地のクリの謡でシテは正中へ進み、下居して杖を置きます。


シテのサシ謡を地が引き継ぐ形で光源氏の生涯が謡われます。
十二歳で初冠、箒木の巻で中将、紅葉の賀の巻に正三位と輝くような道をたどるなか、二十五の年に須磨に隠棲し、都に迎えられるまでの間を過ごし、さらにその後は内大臣から太政大臣、太上天皇に准ずる位を授けられるまで進むのですが、この須磨に住んだ期間はどうだったのか、この能の舞台を思い起こさせる謡になっています。


流儀の長老、今井泰男さんの地頭ですが、抑制の利いた謡でしみじみと典雅な雰囲気が感じられます。
源氏物語各巻の名が織り込まれていますが「われ空蝉の空しき世を案ずるに、桐壺の夕べのけむり・・・」どうも、さほどの名文とも思われないので、深い趣などの出しにくいところ。逆に難しい謡と思うのですが、良い雰囲気でした。
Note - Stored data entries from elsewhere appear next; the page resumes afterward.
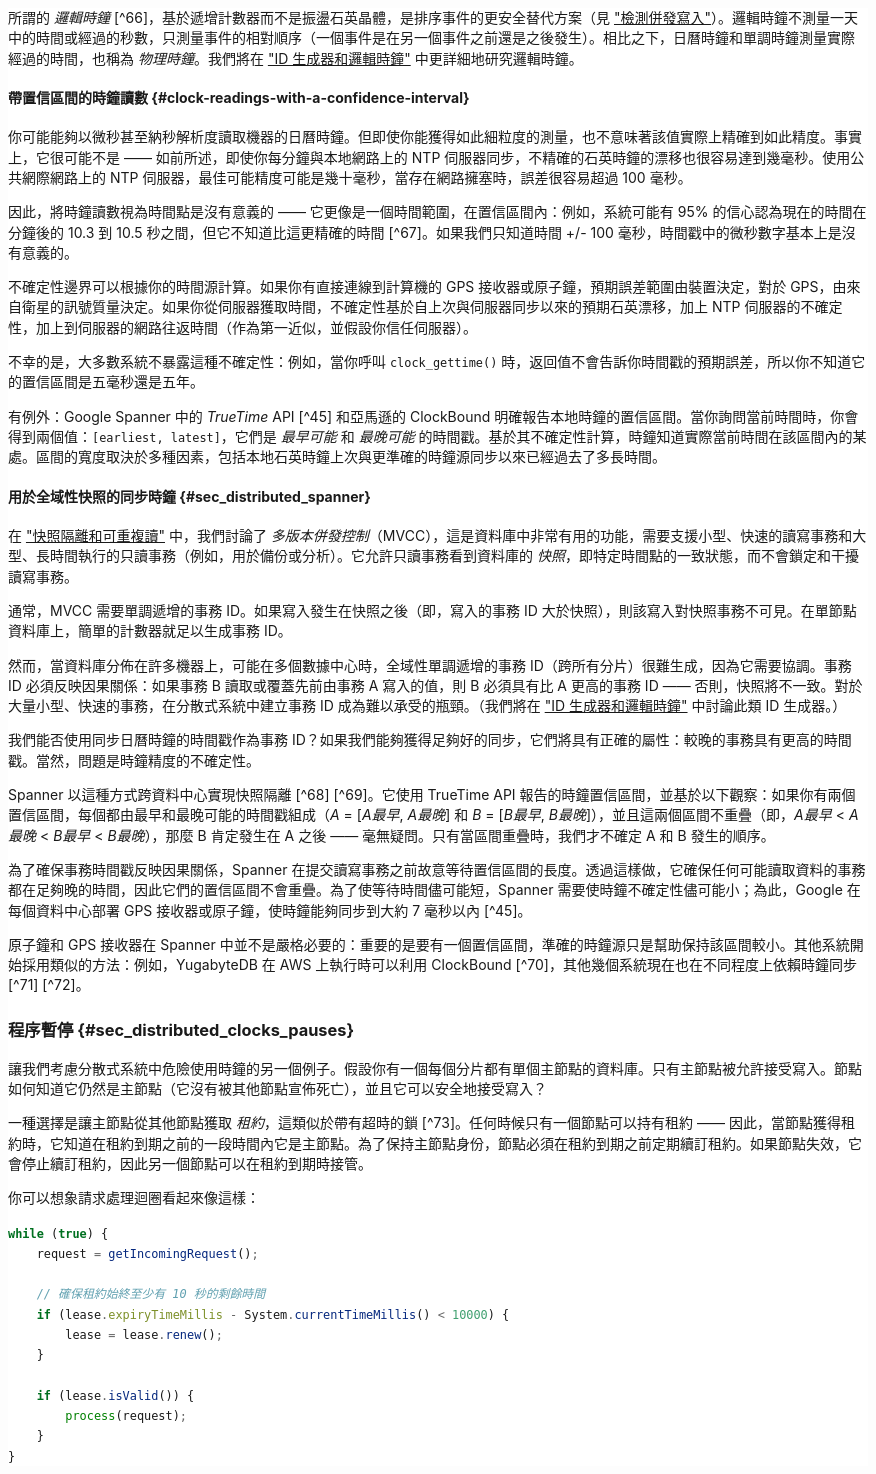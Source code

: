所謂的 *邏輯時鐘* [^66]，基於遞增計數器而不是振盪石英晶體，是排序事件的更安全替代方案（見 ["檢測併發寫入"](/tw/ch6#sec_replication_concurrent)）。邏輯時鐘不測量一天中的時間或經過的秒數，只測量事件的相對順序（一個事件是在另一個事件之前還是之後發生）。相比之下，日曆時鐘和單調時鐘測量實際經過的時間，也稱為 *物理時鐘*。我們將在 ["ID 生成器和邏輯時鐘"](/tw/ch10#sec_consistency_logical) 中更詳細地研究邏輯時鐘。

#### 帶置信區間的時鐘讀數 {#clock-readings-with-a-confidence-interval}

你可能能夠以微秒甚至納秒解析度讀取機器的日曆時鐘。但即使你能獲得如此細粒度的測量，也不意味著該值實際上精確到如此精度。事實上，它很可能不是 —— 如前所述，即使你每分鐘與本地網路上的 NTP 伺服器同步，不精確的石英時鐘的漂移也很容易達到幾毫秒。使用公共網際網路上的 NTP 伺服器，最佳可能精度可能是幾十毫秒，當存在網路擁塞時，誤差很容易超過 100 毫秒。

因此，將時鐘讀數視為時間點是沒有意義的 —— 它更像是一個時間範圍，在置信區間內：例如，系統可能有 95% 的信心認為現在的時間在分鐘後的 10.3 到 10.5 秒之間，但它不知道比這更精確的時間 [^67]。如果我們只知道時間 +/- 100 毫秒，時間戳中的微秒數字基本上是沒有意義的。

不確定性邊界可以根據你的時間源計算。如果你有直接連線到計算機的 GPS 接收器或原子鐘，預期誤差範圍由裝置決定，對於 GPS，由來自衛星的訊號質量決定。如果你從伺服器獲取時間，不確定性基於自上次與伺服器同步以來的預期石英漂移，加上 NTP 伺服器的不確定性，加上到伺服器的網路往返時間（作為第一近似，並假設你信任伺服器）。

不幸的是，大多數系統不暴露這種不確定性：例如，當你呼叫 `clock_gettime()` 時，返回值不會告訴你時間戳的預期誤差，所以你不知道它的置信區間是五毫秒還是五年。

有例外：Google Spanner 中的 *TrueTime* API [^45] 和亞馬遜的 ClockBound 明確報告本地時鐘的置信區間。當你詢問當前時間時，你會得到兩個值：`[earliest, latest]`，它們是 *最早可能* 和 *最晚可能* 的時間戳。基於其不確定性計算，時鐘知道實際當前時間在該區間內的某處。區間的寬度取決於多種因素，包括本地石英時鐘上次與更準確的時鐘源同步以來已經過去了多長時間。

#### 用於全域性快照的同步時鐘 {#sec_distributed_spanner}

在 ["快照隔離和可重複讀"](/tw/ch8#sec_transactions_snapshot_isolation) 中，我們討論了 *多版本併發控制*（MVCC），這是資料庫中非常有用的功能，需要支援小型、快速的讀寫事務和大型、長時間執行的只讀事務（例如，用於備份或分析）。它允許只讀事務看到資料庫的 *快照*，即特定時間點的一致狀態，而不會鎖定和干擾讀寫事務。

通常，MVCC 需要單調遞增的事務 ID。如果寫入發生在快照之後（即，寫入的事務 ID 大於快照），則該寫入對快照事務不可見。在單節點資料庫上，簡單的計數器就足以生成事務 ID。

然而，當資料庫分佈在許多機器上，可能在多個數據中心時，全域性單調遞增的事務 ID（跨所有分片）很難生成，因為它需要協調。事務 ID 必須反映因果關係：如果事務 B 讀取或覆蓋先前由事務 A 寫入的值，則 B 必須具有比 A 更高的事務 ID —— 否則，快照將不一致。對於大量小型、快速的事務，在分散式系統中建立事務 ID 成為難以承受的瓶頸。（我們將在 ["ID 生成器和邏輯時鐘"](/tw/ch10#sec_consistency_logical) 中討論此類 ID 生成器。）

我們能否使用同步日曆時鐘的時間戳作為事務 ID？如果我們能夠獲得足夠好的同步，它們將具有正確的屬性：較晚的事務具有更高的時間戳。當然，問題是時鐘精度的不確定性。

Spanner 以這種方式跨資料中心實現快照隔離 [^68] [^69]。它使用 TrueTime API 報告的時鐘置信區間，並基於以下觀察：如果你有兩個置信區間，每個都由最早和最晚可能的時間戳組成（*A* = [*A最早*, *A最晚*] 和 *B* = [*B最早*, *B最晚*]），並且這兩個區間不重疊（即，*A最早* < *A最晚* < *B最早* < *B最晚*），那麼 B 肯定發生在 A 之後 —— 毫無疑問。只有當區間重疊時，我們才不確定 A 和 B 發生的順序。

為了確保事務時間戳反映因果關係，Spanner 在提交讀寫事務之前故意等待置信區間的長度。透過這樣做，它確保任何可能讀取資料的事務都在足夠晚的時間，因此它們的置信區間不會重疊。為了使等待時間儘可能短，Spanner 需要使時鐘不確定性儘可能小；為此，Google 在每個資料中心部署 GPS 接收器或原子鐘，使時鐘能夠同步到大約 7 毫秒以內 [^45]。

原子鐘和 GPS 接收器在 Spanner 中並不是嚴格必要的：重要的是要有一個置信區間，準確的時鐘源只是幫助保持該區間較小。其他系統開始採用類似的方法：例如，YugabyteDB 在 AWS 上執行時可以利用 ClockBound [^70]，其他幾個系統現在也在不同程度上依賴時鐘同步 [^71] [^72]。

### 程序暫停 {#sec_distributed_clocks_pauses}

讓我們考慮分散式系統中危險使用時鐘的另一個例子。假設你有一個每個分片都有單個主節點的資料庫。只有主節點被允許接受寫入。節點如何知道它仍然是主節點（它沒有被其他節點宣佈死亡），並且它可以安全地接受寫入？

一種選擇是讓主節點從其他節點獲取 *租約*，這類似於帶有超時的鎖 [^73]。任何時候只有一個節點可以持有租約 —— 因此，當節點獲得租約時，它知道在租約到期之前的一段時間內它是主節點。為了保持主節點身份，節點必須在租約到期之前定期續訂租約。如果節點失效，它會停止續訂租約，因此另一個節點可以在租約到期時接管。

你可以想象請求處理迴圈看起來像這樣：

```js
while (true) {
    request = getIncomingRequest();

    // 確保租約始終至少有 10 秒的剩餘時間
    if (lease.expiryTimeMillis - System.currentTimeMillis() < 10000) {
        lease = lease.renew();
    }

    if (lease.isValid()) {
        process(request);
    }
}
```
さてその光源氏は、今は兜率天に住む身となっているが、今宵の月に天降り姿を現すだろうと述べて、老人は姿を消します。
シテは「今は兜率の」と謡って立ち上がり「天降りこの海に影向あるべし」と下を見回す形で面を使いながら角へ二、三足。
「かように申す翁も」と気持ちを変えて、ワキに向かって二足ほどツメ、さらに右へ回って常座に向かって、正面に向き直ります。


中入り前の「雲隠れして失せにけり」で持っていた杖を手放し、向きを変えて橋掛りへ進みますが、手を離れた杖がカタンと音を立てて舞台に倒れるのが「雲隠れ」を象徴するような印象がありました。